[Source texts of formatted documents]
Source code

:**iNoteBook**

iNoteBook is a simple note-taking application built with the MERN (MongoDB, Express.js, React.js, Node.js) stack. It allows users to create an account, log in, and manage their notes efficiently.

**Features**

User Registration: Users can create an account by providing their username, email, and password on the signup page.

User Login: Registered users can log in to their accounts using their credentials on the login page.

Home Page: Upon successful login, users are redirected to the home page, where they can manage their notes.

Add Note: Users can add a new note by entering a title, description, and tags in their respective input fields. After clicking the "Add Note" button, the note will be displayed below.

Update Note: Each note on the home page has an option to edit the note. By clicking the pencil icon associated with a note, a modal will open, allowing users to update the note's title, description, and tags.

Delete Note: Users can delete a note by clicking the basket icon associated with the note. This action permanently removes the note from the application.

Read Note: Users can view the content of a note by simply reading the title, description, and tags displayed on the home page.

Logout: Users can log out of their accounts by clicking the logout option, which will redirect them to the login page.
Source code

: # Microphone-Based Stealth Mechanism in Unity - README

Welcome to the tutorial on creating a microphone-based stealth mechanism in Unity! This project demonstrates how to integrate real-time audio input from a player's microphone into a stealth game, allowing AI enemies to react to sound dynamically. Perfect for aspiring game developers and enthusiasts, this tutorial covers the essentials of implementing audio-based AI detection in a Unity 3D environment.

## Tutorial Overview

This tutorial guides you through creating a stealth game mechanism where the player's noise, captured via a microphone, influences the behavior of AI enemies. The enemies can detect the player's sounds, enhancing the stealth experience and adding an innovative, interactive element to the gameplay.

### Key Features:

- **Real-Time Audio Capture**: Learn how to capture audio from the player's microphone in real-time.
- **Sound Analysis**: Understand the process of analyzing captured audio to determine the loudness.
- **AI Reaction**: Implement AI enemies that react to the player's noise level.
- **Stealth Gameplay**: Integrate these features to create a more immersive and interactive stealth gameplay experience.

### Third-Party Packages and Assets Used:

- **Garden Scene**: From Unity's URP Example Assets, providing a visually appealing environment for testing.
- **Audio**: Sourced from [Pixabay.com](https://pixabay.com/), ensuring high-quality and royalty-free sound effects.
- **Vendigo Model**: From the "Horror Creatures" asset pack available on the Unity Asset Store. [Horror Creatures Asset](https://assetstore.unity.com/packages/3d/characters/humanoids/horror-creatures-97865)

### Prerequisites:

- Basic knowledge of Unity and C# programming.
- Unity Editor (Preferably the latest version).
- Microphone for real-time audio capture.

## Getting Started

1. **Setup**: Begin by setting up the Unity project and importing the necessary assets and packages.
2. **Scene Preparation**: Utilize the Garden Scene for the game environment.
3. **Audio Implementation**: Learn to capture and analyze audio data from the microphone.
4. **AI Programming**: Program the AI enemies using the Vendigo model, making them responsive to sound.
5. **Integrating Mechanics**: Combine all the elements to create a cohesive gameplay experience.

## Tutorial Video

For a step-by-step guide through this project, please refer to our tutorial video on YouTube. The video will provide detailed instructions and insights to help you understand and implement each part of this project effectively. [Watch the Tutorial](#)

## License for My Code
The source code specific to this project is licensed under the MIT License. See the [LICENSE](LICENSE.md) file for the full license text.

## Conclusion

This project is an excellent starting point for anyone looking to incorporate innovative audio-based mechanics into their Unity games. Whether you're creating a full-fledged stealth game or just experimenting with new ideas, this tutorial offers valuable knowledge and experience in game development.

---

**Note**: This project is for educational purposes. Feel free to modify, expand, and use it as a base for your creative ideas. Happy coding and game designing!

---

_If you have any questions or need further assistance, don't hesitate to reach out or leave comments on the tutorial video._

§ **What is needed**: Output the records above, each one exactly, with none left out.

§ **Result for this exercise**:
Source code

:**iNoteBook**

iNoteBook is a simple note-taking application built with the MERN (MongoDB, Express.js, React.js, Node.js) stack. It allows users to create an account, log in, and manage their notes efficiently.

**Features**

User Registration: Users can create an account by providing their username, email, and password on the signup page.

User Login: Registered users can log in to their accounts using their credentials on the login page.

Home Page: Upon successful login, users are redirected to the home page, where they can manage their notes.

Add Note: Users can add a new note by entering a title, description, and tags in their respective input fields. After clicking the "Add Note" button, the note will be displayed below.

Update Note: Each note on the home page has an option to edit the note. By clicking the pencil icon associated with a note, a modal will open, allowing users to update the note's title, description, and tags.

Delete Note: Users can delete a note by clicking the basket icon associated with the note. This action permanently removes the note from the application.

Read Note: Users can view the content of a note by simply reading the title, description, and tags displayed on the home page.

Logout: Users can log out of their accounts by clicking the logout option, which will redirect them to the login page.
Source code

: # Microphone-Based Stealth Mechanism in Unity - README

Welcome to the tutorial on creating a microphone-based stealth mechanism in Unity! This project demonstrates how to integrate real-time audio input from a player's microphone into a stealth game, allowing AI enemies to react to sound dynamically. Perfect for aspiring game developers and enthusiasts, this tutorial covers the essentials of implementing audio-based AI detection in a Unity 3D environment.

## Tutorial Overview

This tutorial guides you through creating a stealth game mechanism where the player's noise, captured via a microphone, influences the behavior of AI enemies. The enemies can detect the player's sounds, enhancing the stealth experience and adding an innovative, interactive element to the gameplay.

### Key Features:

- **Real-Time Audio Capture**: Learn how to capture audio from the player's microphone in real-time.
- **Sound Analysis**: Understand the process of analyzing captured audio to determine the loudness.
- **AI Reaction**: Implement AI enemies that react to the player's noise level.
- **Stealth Gameplay**: Integrate these features to create a more immersive and interactive stealth gameplay experience.

### Third-Party Packages and Assets Used:

- **Garden Scene**: From Unity's URP Example Assets, providing a visually appealing environment for testing.
- **Audio**: Sourced from [Pixabay.com](https://pixabay.com/), ensuring high-quality and royalty-free sound effects.
- **Vendigo Model**: From the "Horror Creatures" asset pack available on the Unity Asset Store. [Horror Creatures Asset](https://assetstore.unity.com/packages/3d/characters/humanoids/horror-creatures-97865)

### Prerequisites:

- Basic knowledge of Unity and C# programming.
- Unity Editor (Preferably the latest version).
- Microphone for real-time audio capture.

## Getting Started

1. **Setup**: Begin by setting up the Unity project and importing the necessary assets and packages.
2. **Scene Preparation**: Utilize the Garden Scene for the game environment.
3. **Audio Implementation**: Learn to capture and analyze audio data from the microphone.
4. **AI Programming**: Program the AI enemies using the Vendigo model, making them responsive to sound.
5. **Integrating Mechanics**: Combine all the elements to create a cohesive gameplay experience.

## Tutorial Video

For a step-by-step guide through this project, please refer to our tutorial video on YouTube. The video will provide detailed instructions and insights to help you understand and implement each part of this project effectively. [Watch the Tutorial](#)

## License for My Code
The source code specific to this project is licensed under the MIT License. See the [LICENSE](LICENSE.md) file for the full license text.

## Conclusion

This project is an excellent starting point for anyone looking to incorporate innovative audio-based mechanics into their Unity games. Whether you're creating a full-fledged stealth game or just experimenting with new ideas, this tutorial offers valuable knowledge and experience in game development.

---

**Note**: This project is for educational purposes. Feel free to modify, expand, and use it as a base for your creative ideas. Happy coding and game designing!

---

_If you have any questions or need further assistance, don't hesitate to reach out or leave comments on the tutorial video._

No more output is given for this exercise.